- [Input data]
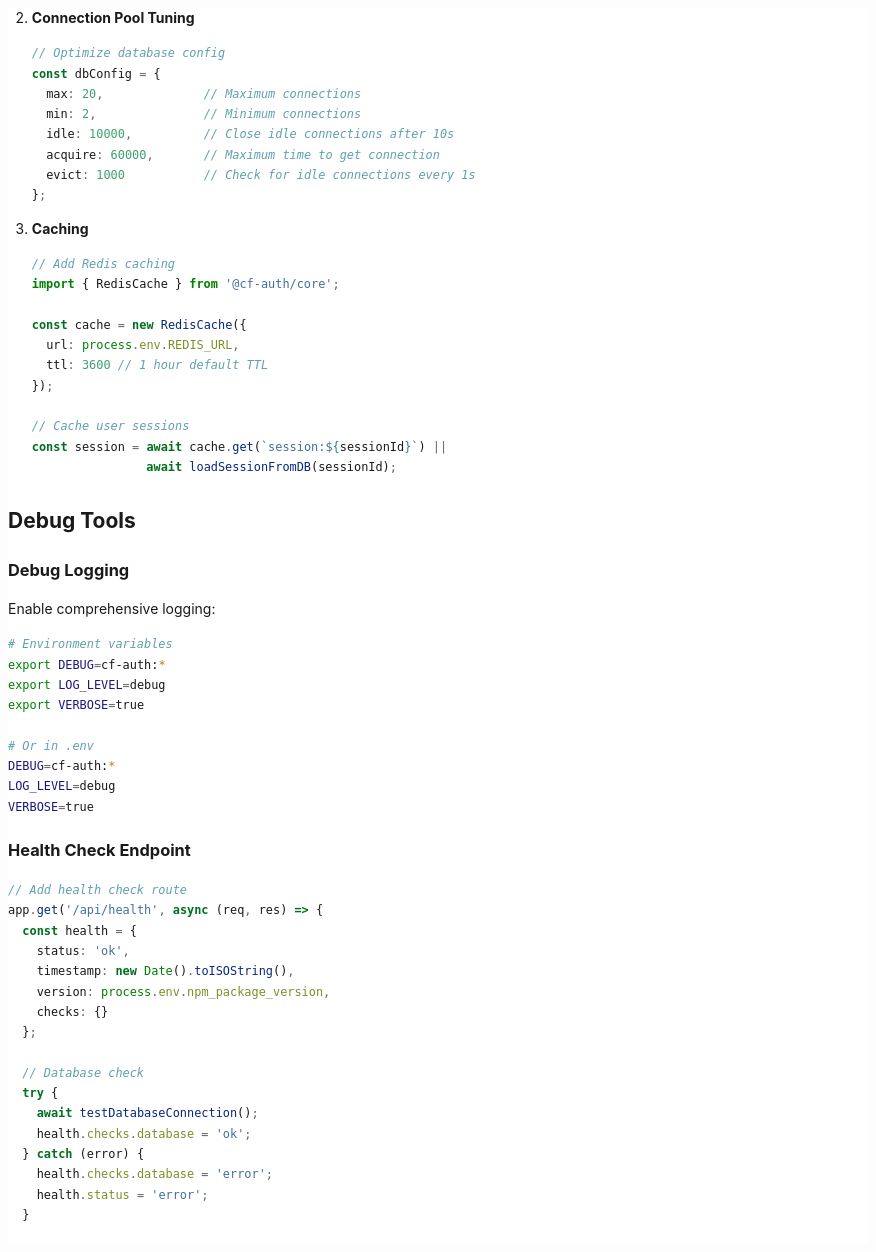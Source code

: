 2. **Connection Pool Tuning**
   ```typescript
   // Optimize database config
   const dbConfig = {
     max: 20,              // Maximum connections
     min: 2,               // Minimum connections  
     idle: 10000,          // Close idle connections after 10s
     acquire: 60000,       // Maximum time to get connection
     evict: 1000           // Check for idle connections every 1s
   };
   ```

3. **Caching**
   ```typescript
   // Add Redis caching
   import { RedisCache } from '@cf-auth/core';
   
   const cache = new RedisCache({
     url: process.env.REDIS_URL,
     ttl: 3600 // 1 hour default TTL
   });
   
   // Cache user sessions
   const session = await cache.get(`session:${sessionId}`) ||
                   await loadSessionFromDB(sessionId);
   ```

## Debug Tools

### Debug Logging

Enable comprehensive logging:

```bash
# Environment variables
export DEBUG=cf-auth:*
export LOG_LEVEL=debug
export VERBOSE=true

# Or in .env
DEBUG=cf-auth:*
LOG_LEVEL=debug
VERBOSE=true
```

### Health Check Endpoint

```typescript
// Add health check route
app.get('/api/health', async (req, res) => {
  const health = {
    status: 'ok',
    timestamp: new Date().toISOString(),
    version: process.env.npm_package_version,
    checks: {}
  };
  
  // Database check
  try {
    await testDatabaseConnection();
    health.checks.database = 'ok';
  } catch (error) {
    health.checks.database = 'error';
    health.status = 'error';
  }
  
```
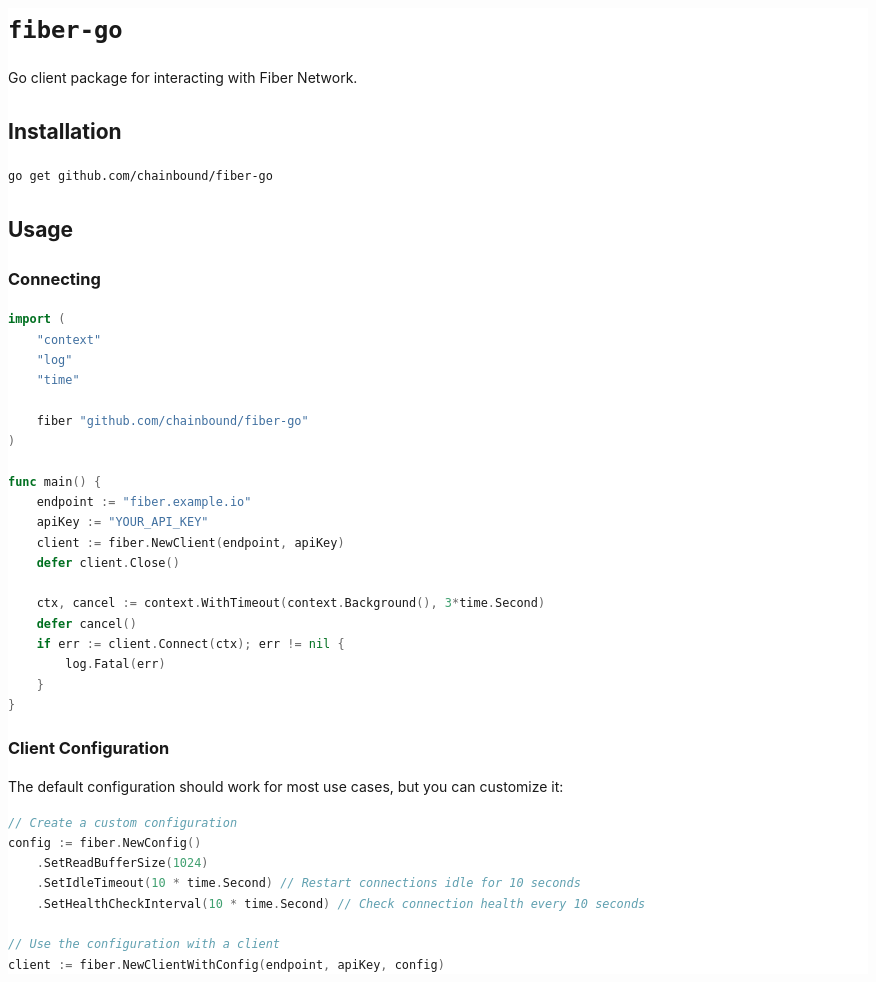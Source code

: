 # `fiber-go`

Go client package for interacting with Fiber Network.

## Installation

```bash
go get github.com/chainbound/fiber-go
```

## Usage

### Connecting

```go
import (
    "context"
    "log"
    "time"

    fiber "github.com/chainbound/fiber-go"
)

func main() {
    endpoint := "fiber.example.io"
    apiKey := "YOUR_API_KEY"
    client := fiber.NewClient(endpoint, apiKey)
    defer client.Close()

    ctx, cancel := context.WithTimeout(context.Background(), 3*time.Second)
    defer cancel()
    if err := client.Connect(ctx); err != nil {
        log.Fatal(err)
    }
}
```

### Client Configuration

The default configuration should work for most use cases, but you can customize it:

```go
// Create a custom configuration
config := fiber.NewConfig()
    .SetReadBufferSize(1024)
    .SetIdleTimeout(10 * time.Second) // Restart connections idle for 10 seconds
    .SetHealthCheckInterval(10 * time.Second) // Check connection health every 10 seconds

// Use the configuration with a client
client := fiber.NewClientWithConfig(endpoint, apiKey, config)
```
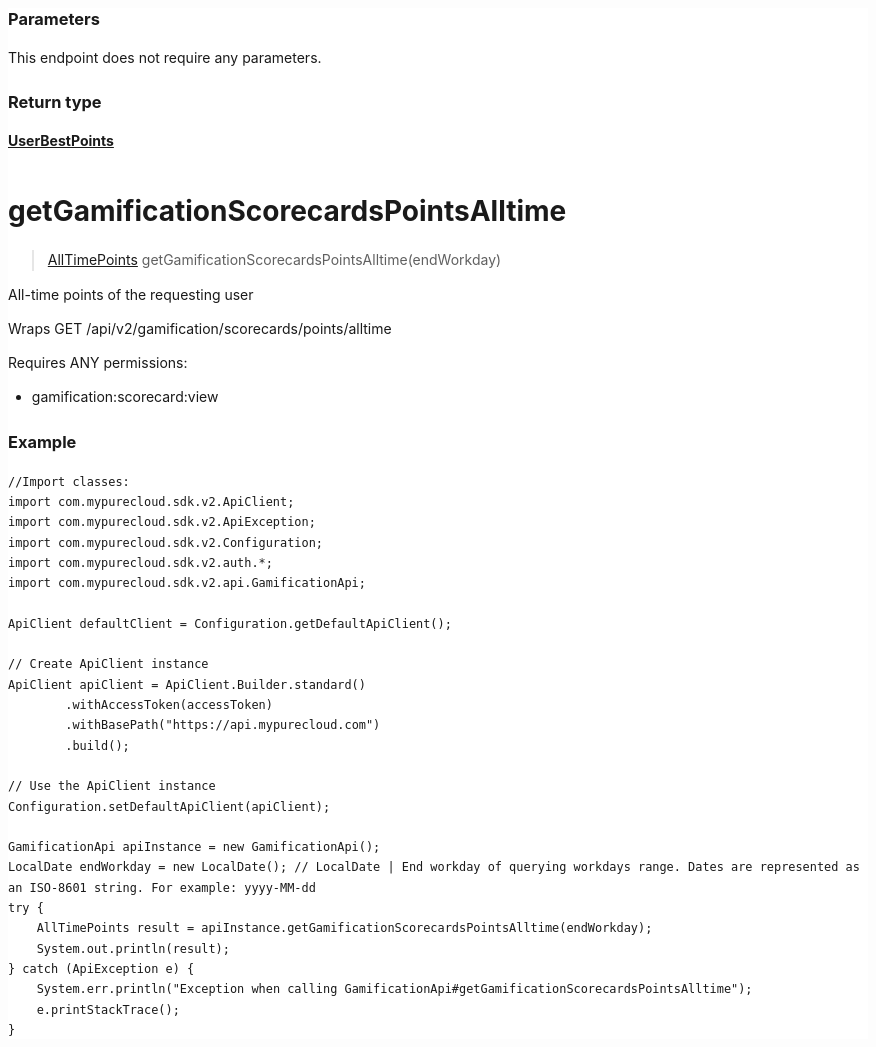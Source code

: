 ### Parameters

This endpoint does not require any parameters.

### Return type

[**UserBestPoints**](UserBestPoints.md)

<a name="getGamificationScorecardsPointsAlltime"></a>

# **getGamificationScorecardsPointsAlltime**

> [AllTimePoints](AllTimePoints.md) getGamificationScorecardsPointsAlltime(endWorkday)

All-time points of the requesting user

Wraps GET /api/v2/gamification/scorecards/points/alltime

Requires ANY permissions:

- gamification:scorecard:view

### Example

```{"language":"java"}
//Import classes:
import com.mypurecloud.sdk.v2.ApiClient;
import com.mypurecloud.sdk.v2.ApiException;
import com.mypurecloud.sdk.v2.Configuration;
import com.mypurecloud.sdk.v2.auth.*;
import com.mypurecloud.sdk.v2.api.GamificationApi;

ApiClient defaultClient = Configuration.getDefaultApiClient();

// Create ApiClient instance
ApiClient apiClient = ApiClient.Builder.standard()
		.withAccessToken(accessToken)
		.withBasePath("https://api.mypurecloud.com")
		.build();

// Use the ApiClient instance
Configuration.setDefaultApiClient(apiClient);

GamificationApi apiInstance = new GamificationApi();
LocalDate endWorkday = new LocalDate(); // LocalDate | End workday of querying workdays range. Dates are represented as an ISO-8601 string. For example: yyyy-MM-dd
try {
    AllTimePoints result = apiInstance.getGamificationScorecardsPointsAlltime(endWorkday);
    System.out.println(result);
} catch (ApiException e) {
    System.err.println("Exception when calling GamificationApi#getGamificationScorecardsPointsAlltime");
    e.printStackTrace();
}
```

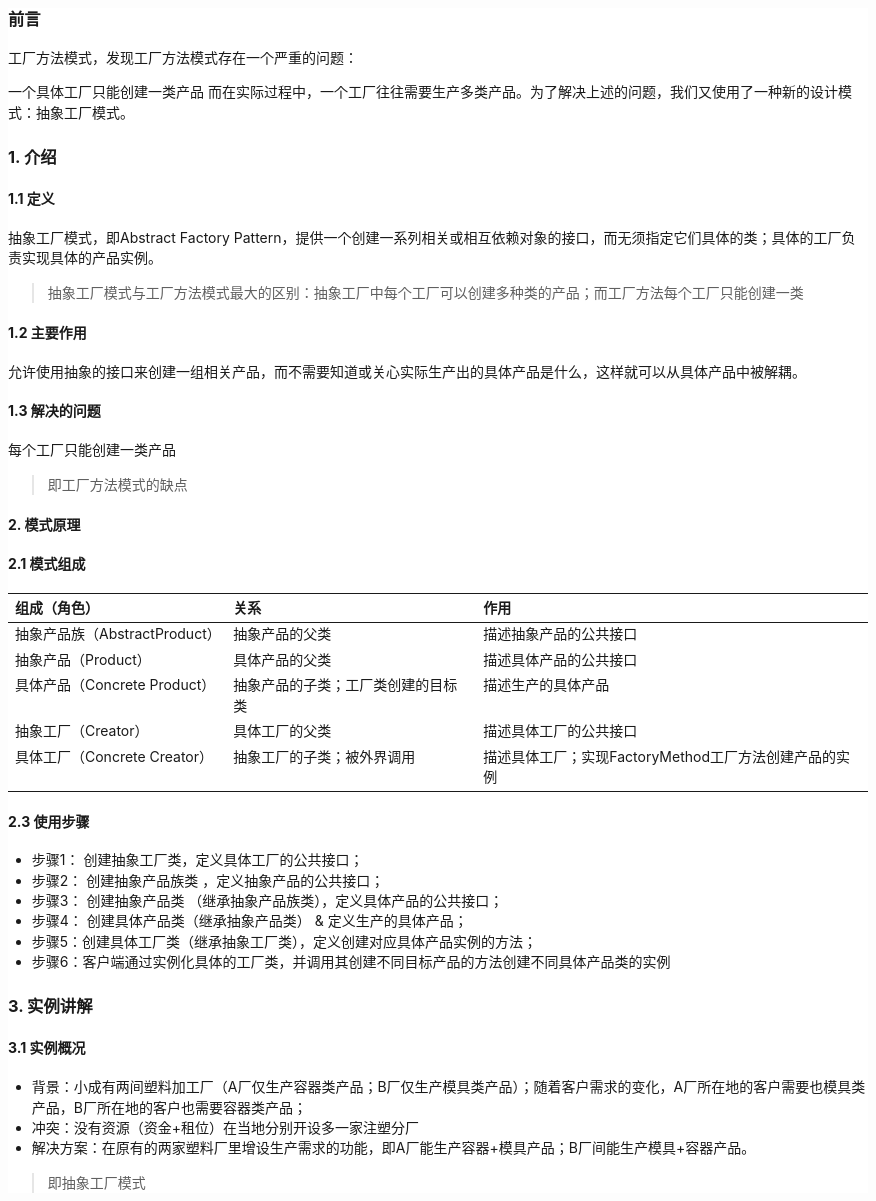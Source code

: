 ###  前言

工厂方法模式，发现工厂方法模式存在一个严重的问题：

一个具体工厂只能创建一类产品
而在实际过程中，一个工厂往往需要生产多类产品。为了解决上述的问题，我们又使用了一种新的设计模式：抽象工厂模式。

### 1. 介绍
#### 1.1 定义
抽象工厂模式，即Abstract Factory Pattern，提供一个创建一系列相关或相互依赖对象的接口，而无须指定它们具体的类；具体的工厂负责实现具体的产品实例。

> 抽象工厂模式与工厂方法模式最大的区别：抽象工厂中每个工厂可以创建多种类的产品；而工厂方法每个工厂只能创建一类

#### 1.2 主要作用
允许使用抽象的接口来创建一组相关产品，而不需要知道或关心实际生产出的具体产品是什么，这样就可以从具体产品中被解耦。

#### 1.3 解决的问题
每个工厂只能创建一类产品

> 即工厂方法模式的缺点

#### 2. 模式原理

#### 2.1 模式组成
| 组成（角色）|	关系	| 作用 |
|:------ |:------ |:------- |
| 抽象产品族（AbstractProduct）| 	抽象产品的父类	| 描述抽象产品的公共接口 |
| 抽象产品（Product）	| 具体产品的父类	| 描述具体产品的公共接口 |
| 具体产品（Concrete Product）	| 抽象产品的子类；工厂类创建的目标类	| 描述生产的具体产品 |
| 抽象工厂（Creator）	| 具体工厂的父类	| 描述具体工厂的公共接口 |
| 具体工厂（Concrete Creator）	| 抽象工厂的子类；被外界调用	| 描述具体工厂；实现FactoryMethod工厂方法创建产品的实例 |

#### 2.3 使用步骤
- 步骤1： 创建抽象工厂类，定义具体工厂的公共接口；
- 步骤2： 创建抽象产品族类 ，定义抽象产品的公共接口；
- 步骤3： 创建抽象产品类 （继承抽象产品族类），定义具体产品的公共接口；
- 步骤4： 创建具体产品类（继承抽象产品类） & 定义生产的具体产品；
- 步骤5：创建具体工厂类（继承抽象工厂类），定义创建对应具体产品实例的方法；
- 步骤6：客户端通过实例化具体的工厂类，并调用其创建不同目标产品的方法创建不同具体产品类的实例

### 3. 实例讲解

#### 3.1 实例概况
- 背景：小成有两间塑料加工厂（A厂仅生产容器类产品；B厂仅生产模具类产品）；随着客户需求的变化，A厂所在地的客户需要也模具类产品，B厂所在地的客户也需要容器类产品；
- 冲突：没有资源（资金+租位）在当地分别开设多一家注塑分厂
- 解决方案：在原有的两家塑料厂里增设生产需求的功能，即A厂能生产容器+模具产品；B厂间能生产模具+容器产品。

> 即抽象工厂模式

- [What you have to do] Copy whichever lines in the listing above hold "Maximum".

- [Solution to the exercise]
     max: 20,              // Maximum connections
     acquire: 60000,       // Maximum time to get connection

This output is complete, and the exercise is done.